■ WHAT TO WORK ON ■
Reproduce verbatim the lines of the material below, starting at the line with "我们把产品分为大版本和小功能" and ending at the line with "## 第5节　符合用户心理曲线的产品设计逻辑", both inclusive; skip the rest.

Start of Block

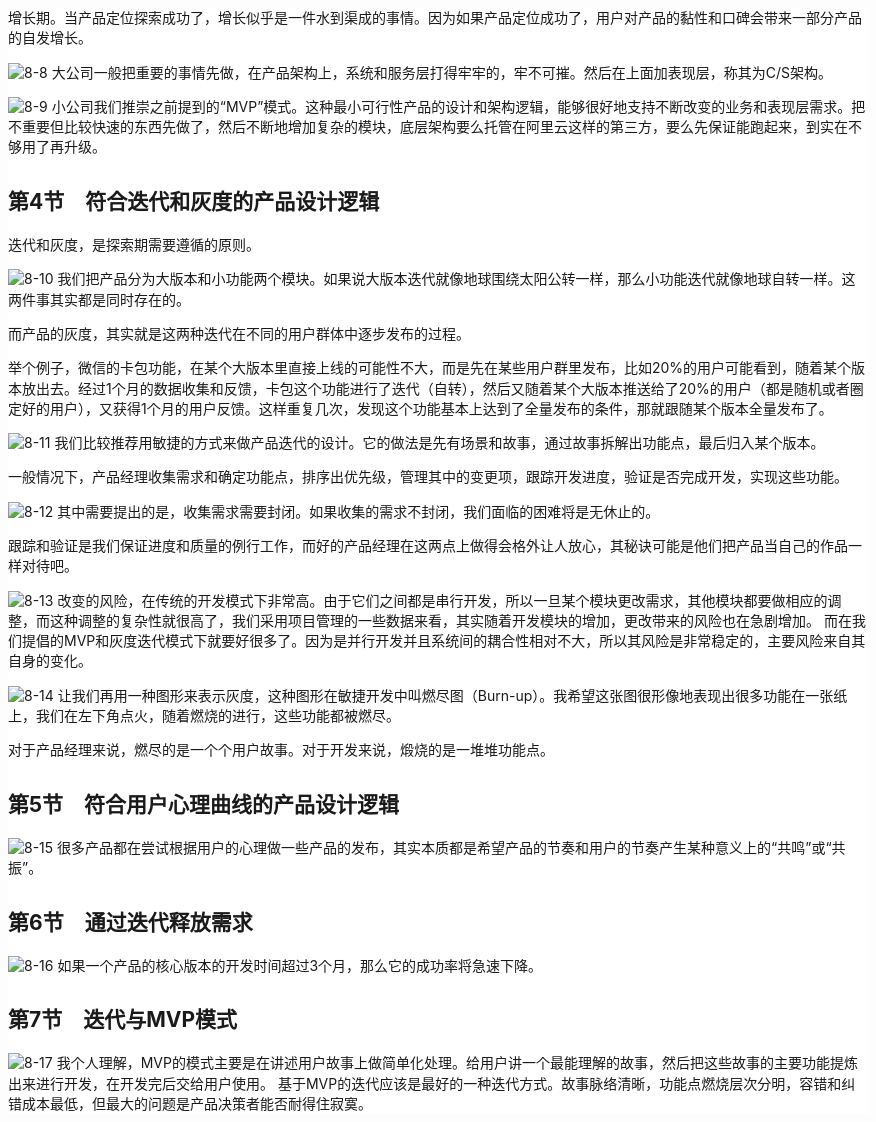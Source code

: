 增长期。当产品定位探索成功了，增长似乎是一件水到渠成的事情。因为如果产品定位成功了，用户对产品的黏性和口碑会带来一部分产品的自发增长。

![8-8](http://note.youdao.com/yws/public/resource/df3402d4d66f9b7d5ecdcc8b39dedb24/xmlnote/WEBRESOURCE5073b1ef52fa00cd9eccb0e04ae6b754/4174)
大公司一般把重要的事情先做，在产品架构上，系统和服务层打得牢牢的，牢不可摧。然后在上面加表现层，称其为C/S架构。

![8-9](http://note.youdao.com/yws/public/resource/df3402d4d66f9b7d5ecdcc8b39dedb24/xmlnote/WEBRESOURCE9965a4a634d563f31bcace72b9d3594d/4177)
小公司我们推崇之前提到的“MVP”模式。这种最小可行性产品的设计和架构逻辑，能够很好地支持不断改变的业务和表现层需求。把不重要但比较快速的东西先做了，然后不断地增加复杂的模块，底层架构要么托管在阿里云这样的第三方，要么先保证能跑起来，到实在不够用了再升级。

## 第4节　符合迭代和灰度的产品设计逻辑
迭代和灰度，是探索期需要遵循的原则。

![8-10](http://note.youdao.com/yws/public/resource/df3402d4d66f9b7d5ecdcc8b39dedb24/xmlnote/WEBRESOURCE2867b6ea981d206b54904a1cbe8adb50/4180)
我们把产品分为大版本和小功能两个模块。如果说大版本迭代就像地球围绕太阳公转一样，那么小功能迭代就像地球自转一样。这两件事其实都是同时存在的。

而产品的灰度，其实就是这两种迭代在不同的用户群体中逐步发布的过程。

举个例子，微信的卡包功能，在某个大版本里直接上线的可能性不大，而是先在某些用户群里发布，比如20%的用户可能看到，随着某个版本放出去。经过1个月的数据收集和反馈，卡包这个功能进行了迭代（自转），然后又随着某个大版本推送给了20%的用户（都是随机或者圈定好的用户），又获得1个月的用户反馈。这样重复几次，发现这个功能基本上达到了全量发布的条件，那就跟随某个版本全量发布了。

![8-11](http://note.youdao.com/yws/public/resource/df3402d4d66f9b7d5ecdcc8b39dedb24/xmlnote/WEBRESOURCE5271c5eff1c6dd8be567b965ac118ee1/4184)
我们比较推荐用敏捷的方式来做产品迭代的设计。它的做法是先有场景和故事，通过故事拆解出功能点，最后归入某个版本。

一般情况下，产品经理收集需求和确定功能点，排序出优先级，管理其中的变更项，跟踪开发进度，验证是否完成开发，实现这些功能。

![8-12](http://note.youdao.com/yws/public/resource/df3402d4d66f9b7d5ecdcc8b39dedb24/xmlnote/WEBRESOURCEce0374eebaedd33de67e7bc4722ef5b9/4187)
其中需要提出的是，收集需求需要封闭。如果收集的需求不封闭，我们面临的困难将是无休止的。

跟踪和验证是我们保证进度和质量的例行工作，而好的产品经理在这两点上做得会格外让人放心，其秘诀可能是他们把产品当自己的作品一样对待吧。

![8-13](http://note.youdao.com/yws/public/resource/df3402d4d66f9b7d5ecdcc8b39dedb24/xmlnote/WEBRESOURCE5c09e597eff245712294fc2d98149ad9/4190)
改变的风险，在传统的开发模式下非常高。由于它们之间都是串行开发，所以一旦某个模块更改需求，其他模块都要做相应的调整，而这种调整的复杂性就很高了，我们采用项目管理的一些数据来看，其实随着开发模块的增加，更改带来的风险也在急剧增加。
而在我们提倡的MVP和灰度迭代模式下就要好很多了。因为是并行开发并且系统间的耦合性相对不大，所以其风险是非常稳定的，主要风险来自其自身的变化。

![8-14](http://note.youdao.com/yws/public/resource/df3402d4d66f9b7d5ecdcc8b39dedb24/xmlnote/WEBRESOURCEe030dd420c4fc166563bdb673b2ba233/4193)
让我们再用一种图形来表示灰度，这种图形在敏捷开发中叫燃尽图（Burn-up）。我希望这张图很形像地表现出很多功能在一张纸上，我们在左下角点火，随着燃烧的进行，这些功能都被燃尽。

对于产品经理来说，燃尽的是一个个用户故事。对于开发来说，煅烧的是一堆堆功能点。

## 第5节　符合用户心理曲线的产品设计逻辑
![8-15](http://note.youdao.com/yws/public/resource/df3402d4d66f9b7d5ecdcc8b39dedb24/xmlnote/WEBRESOURCE958b1740de0f1407bb0c92c5ec5dc4c6/4196)
很多产品都在尝试根据用户的心理做一些产品的发布，其实本质都是希望产品的节奏和用户的节奏产生某种意义上的“共鸣”或“共振”。

## 第6节　通过迭代释放需求
![8-16](http://note.youdao.com/yws/public/resource/df3402d4d66f9b7d5ecdcc8b39dedb24/xmlnote/WEBRESOURCE54ab504e5f5d13295ea5c188be94131d/4200)
如果一个产品的核心版本的开发时间超过3个月，那么它的成功率将急速下降。

## 第7节　迭代与MVP模式
![8-17](http://note.youdao.com/yws/public/resource/df3402d4d66f9b7d5ecdcc8b39dedb24/xmlnote/WEBRESOURCEe9f46e4d20687f8b68746e6a0dcee8e9/4203)
我个人理解，MVP的模式主要是在讲述用户故事上做简单化处理。给用户讲一个最能理解的故事，然后把这些故事的主要功能提炼出来进行开发，在开发完后交给用户使用。
基于MVP的迭代应该是最好的一种迭代方式。故事脉络清晰，功能点燃烧层次分明，容错和纠错成本最低，但最大的问题是产品决策者能否耐得住寂寞。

End of Block

■ ANSWER SECTION ■
我们把产品分为大版本和小功能两个模块。如果说大版本迭代就像地球围绕太阳公转一样，那么小功能迭代就像地球自转一样。这两件事其实都是同时存在的。

而产品的灰度，其实就是这两种迭代在不同的用户群体中逐步发布的过程。

举个例子，微信的卡包功能，在某个大版本里直接上线的可能性不大，而是先在某些用户群里发布，比如20%的用户可能看到，随着某个版本放出去。经过1个月的数据收集和反馈，卡包这个功能进行了迭代（自转），然后又随着某个大版本推送给了20%的用户（都是随机或者圈定好的用户），又获得1个月的用户反馈。这样重复几次，发现这个功能基本上达到了全量发布的条件，那就跟随某个版本全量发布了。

![8-11](http://note.youdao.com/yws/public/resource/df3402d4d66f9b7d5ecdcc8b39dedb24/xmlnote/WEBRESOURCE5271c5eff1c6dd8be567b965ac118ee1/4184)
我们比较推荐用敏捷的方式来做产品迭代的设计。它的做法是先有场景和故事，通过故事拆解出功能点，最后归入某个版本。

一般情况下，产品经理收集需求和确定功能点，排序出优先级，管理其中的变更项，跟踪开发进度，验证是否完成开发，实现这些功能。

![8-12](http://note.youdao.com/yws/public/resource/df3402d4d66f9b7d5ecdcc8b39dedb24/xmlnote/WEBRESOURCEce0374eebaedd33de67e7bc4722ef5b9/4187)
其中需要提出的是，收集需求需要封闭。如果收集的需求不封闭，我们面临的困难将是无休止的。

跟踪和验证是我们保证进度和质量的例行工作，而好的产品经理在这两点上做得会格外让人放心，其秘诀可能是他们把产品当自己的作品一样对待吧。

![8-13](http://note.youdao.com/yws/public/resource/df3402d4d66f9b7d5ecdcc8b39dedb24/xmlnote/WEBRESOURCE5c09e597eff245712294fc2d98149ad9/4190)
改变的风险，在传统的开发模式下非常高。由于它们之间都是串行开发，所以一旦某个模块更改需求，其他模块都要做相应的调整，而这种调整的复杂性就很高了，我们采用项目管理的一些数据来看，其实随着开发模块的增加，更改带来的风险也在急剧增加。
而在我们提倡的MVP和灰度迭代模式下就要好很多了。因为是并行开发并且系统间的耦合性相对不大，所以其风险是非常稳定的，主要风险来自其自身的变化。

![8-14](http://note.youdao.com/yws/public/resource/df3402d4d66f9b7d5ecdcc8b39dedb24/xmlnote/WEBRESOURCEe030dd420c4fc166563bdb673b2ba233/4193)
让我们再用一种图形来表示灰度，这种图形在敏捷开发中叫燃尽图（Burn-up）。我希望这张图很形像地表现出很多功能在一张纸上，我们在左下角点火，随着燃烧的进行，这些功能都被燃尽。

对于产品经理来说，燃尽的是一个个用户故事。对于开发来说，煅烧的是一堆堆功能点。

## 第5节　符合用户心理曲线的产品设计逻辑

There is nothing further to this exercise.